U.S. Renews Nuclear Overtures To Iran

@AFP

UNITED NATIONS (United States) (AFP) – A top U.S. official on Wednesday stepped up overtures to Iran to prove that it wants a nuclear proliferation deal with the West.

“We should be cautious but cognizant of potentially historic opportunities,” Rose Gottemoeller, U.S. assistant secretary of state for arms control told a UN disarmament committee.

“We must continue to push to bring Iran back into line with its international nuclear obligations,” Gottemoeller told the forum, which included Iranian diplomats.

“The United States is ready to talk. We are ready to listen. We are ready to work hard and we hope that every country in this room is ready to do the same,” Gottemoeller said.

“The road toward the next steps might not be familiar and it will require difficult negotiations and complicated diplomacy,” said the U.S. official.

Western nations say they are waiting for the Iranian government to follow up on statements made by President Hassan Rouhani that his country wants an accord to end western doubts about Iran’s nuclear drive.

The United States, Britain and France say they believe Iran seeks a nuclear bomb capability.
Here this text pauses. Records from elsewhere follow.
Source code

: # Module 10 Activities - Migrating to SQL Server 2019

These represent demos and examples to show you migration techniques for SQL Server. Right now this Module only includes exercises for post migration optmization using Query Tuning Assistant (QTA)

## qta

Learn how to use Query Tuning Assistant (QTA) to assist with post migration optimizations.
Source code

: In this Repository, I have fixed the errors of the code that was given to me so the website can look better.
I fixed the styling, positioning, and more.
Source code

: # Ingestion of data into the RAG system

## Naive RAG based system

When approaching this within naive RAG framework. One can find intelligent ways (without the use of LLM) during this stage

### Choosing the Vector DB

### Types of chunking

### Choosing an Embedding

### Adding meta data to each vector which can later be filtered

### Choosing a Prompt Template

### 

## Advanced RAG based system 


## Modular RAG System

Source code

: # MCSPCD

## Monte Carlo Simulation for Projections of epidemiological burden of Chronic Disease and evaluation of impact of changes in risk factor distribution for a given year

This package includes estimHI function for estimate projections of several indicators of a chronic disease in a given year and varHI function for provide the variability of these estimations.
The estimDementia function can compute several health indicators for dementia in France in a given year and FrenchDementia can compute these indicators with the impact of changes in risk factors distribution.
Iran, which is under several rounds of UN sanctions over its uranium enrichment, denies the charge.

European foreign policy chief Catherine Ashton — negotiating for the United States, Russia, Britain, France, Germany and China — is to meet with Iranian negotiators in Geneva next Tuesday.

Western diplomats say this will be a first chance to test Iran’s intentions. Rouhani said he wanted a deal within a year. President Barack Obama has insisted though that Iran must follow up with concrete actions.
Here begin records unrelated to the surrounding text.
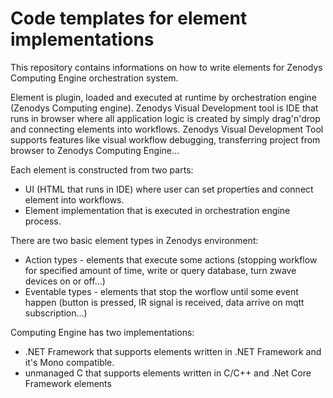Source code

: # Code templates for element implementations

This repository contains informations on how to write elements for Zenodys Computing Engine orchestration system.

Element is plugin, loaded and executed at runtime by orchestration engine (Zenodys Computing engine).
Zenodys Visual Development tool is IDE that runs in browser where all application logic is created by simply drag'n'drop and connecting elements into workflows.
Zenodys Visual Development Tool supports features like visual workflow debugging, transferring project from browser to Zenodys Computing Engine...

Each element is constructed from two parts:
* UI (HTML that runs in IDE) where user can set properties and connect element into workflows.
* Element implementation that is executed in orchestration engine process.

There are two basic element types in Zenodys environment:
* Action types - elements that execute some actions (stopping workflow for specified amount of time, write or query database, turn zwave devices on or off...)
* Eventable types - elements that stop the worflow until some event happen (button is pressed, IR signal is received, data arrive on mqtt subscription...)

Computing Engine has two implementations: 
* .NET Framework  that supports elements written in .NET Framework and it's Mono compatible.
* unmanaged C that supports elements written in C/C++ and .Net Core Framework elements
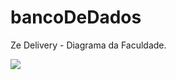 # bancoDeDados
Ze Delivery - Diagrama da Faculdade.

<img src="https://github.com/nati3054/bancoDeDados/assets/87882021/895ac1d7-dea8-4064-9bef-da7964d3231b.png">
Gottemoeller said North Korea, which like Iran faces UN sanctions over its nuclear program, must also “meet its own denuclearization commitments.”
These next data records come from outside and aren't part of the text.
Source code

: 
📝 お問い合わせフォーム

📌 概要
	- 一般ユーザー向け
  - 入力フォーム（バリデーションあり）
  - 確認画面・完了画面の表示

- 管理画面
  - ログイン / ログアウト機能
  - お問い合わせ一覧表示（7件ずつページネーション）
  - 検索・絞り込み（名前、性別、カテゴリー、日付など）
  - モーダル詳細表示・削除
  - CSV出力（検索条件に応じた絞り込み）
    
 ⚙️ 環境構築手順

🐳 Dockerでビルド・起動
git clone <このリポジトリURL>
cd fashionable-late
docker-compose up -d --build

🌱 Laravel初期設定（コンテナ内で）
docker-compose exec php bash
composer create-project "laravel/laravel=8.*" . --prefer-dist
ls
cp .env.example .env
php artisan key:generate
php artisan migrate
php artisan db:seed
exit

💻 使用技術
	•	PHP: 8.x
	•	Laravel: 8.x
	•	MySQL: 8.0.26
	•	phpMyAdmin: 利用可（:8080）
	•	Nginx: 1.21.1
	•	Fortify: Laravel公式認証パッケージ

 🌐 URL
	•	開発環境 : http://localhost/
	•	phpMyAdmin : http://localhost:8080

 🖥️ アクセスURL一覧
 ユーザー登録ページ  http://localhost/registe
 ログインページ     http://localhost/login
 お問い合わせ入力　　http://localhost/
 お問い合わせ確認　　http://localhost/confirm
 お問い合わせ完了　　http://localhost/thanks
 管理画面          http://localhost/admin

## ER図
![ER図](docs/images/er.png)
“It too can have an opportunity to reintegrate into the international community if it does so,” the U.S. official added.

Gottemoeller said there has to be greater international efforts to “further arms reductions, increase transparency, ban the production of fissile material for nuclear weapons use and more.”

She renewed calls for the “immediate commencement of long-delayed negotiations on a fissile material cut-off treaty at the (UN) Conference on Disarmament.”

“This treaty is the obvious next step in multilateral disarmament and it is time to get to the negotiating table,” Goettemoeller said adding to mounting calls made at the meeting for negotiations to start.

Pakistan has repeatedly blocked international attempts to start talks on a treaty to control fissile material for nuclear weapons.